WORK ITEM:
If a line below contains "enumerate", count it; then state how many such lines there are, and nothing else.

::: AVAILABLE DATA :::

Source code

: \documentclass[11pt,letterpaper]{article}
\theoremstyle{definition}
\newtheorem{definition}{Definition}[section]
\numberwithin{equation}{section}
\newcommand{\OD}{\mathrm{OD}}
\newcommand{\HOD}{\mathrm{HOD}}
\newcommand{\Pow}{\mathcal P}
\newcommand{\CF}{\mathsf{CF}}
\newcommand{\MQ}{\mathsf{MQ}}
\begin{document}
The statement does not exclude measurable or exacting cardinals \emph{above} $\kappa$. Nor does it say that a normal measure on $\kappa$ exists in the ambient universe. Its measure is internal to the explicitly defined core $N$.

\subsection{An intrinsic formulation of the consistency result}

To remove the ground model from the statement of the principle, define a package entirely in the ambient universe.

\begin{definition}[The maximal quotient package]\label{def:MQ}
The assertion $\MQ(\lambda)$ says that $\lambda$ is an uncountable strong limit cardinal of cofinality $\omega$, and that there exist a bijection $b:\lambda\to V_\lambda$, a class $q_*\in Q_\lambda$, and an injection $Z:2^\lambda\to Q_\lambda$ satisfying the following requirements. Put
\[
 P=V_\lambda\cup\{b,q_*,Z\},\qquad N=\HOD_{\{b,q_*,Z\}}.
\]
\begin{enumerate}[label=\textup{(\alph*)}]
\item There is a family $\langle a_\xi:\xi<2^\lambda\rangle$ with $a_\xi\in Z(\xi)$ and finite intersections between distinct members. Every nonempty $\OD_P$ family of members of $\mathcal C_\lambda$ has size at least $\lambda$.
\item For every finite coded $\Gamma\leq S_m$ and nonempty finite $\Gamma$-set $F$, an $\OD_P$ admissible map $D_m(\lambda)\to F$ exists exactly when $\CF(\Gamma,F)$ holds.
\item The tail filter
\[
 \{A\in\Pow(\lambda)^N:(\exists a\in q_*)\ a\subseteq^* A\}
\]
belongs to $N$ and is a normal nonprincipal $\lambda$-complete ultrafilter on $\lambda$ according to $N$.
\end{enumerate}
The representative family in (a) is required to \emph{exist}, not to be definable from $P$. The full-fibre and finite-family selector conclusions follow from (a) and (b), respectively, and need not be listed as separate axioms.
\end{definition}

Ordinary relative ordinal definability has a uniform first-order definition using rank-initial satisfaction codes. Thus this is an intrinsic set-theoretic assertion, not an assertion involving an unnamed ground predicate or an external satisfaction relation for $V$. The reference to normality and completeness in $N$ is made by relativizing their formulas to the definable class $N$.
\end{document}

:::

ANSWER TO THIS EXERCISE:
2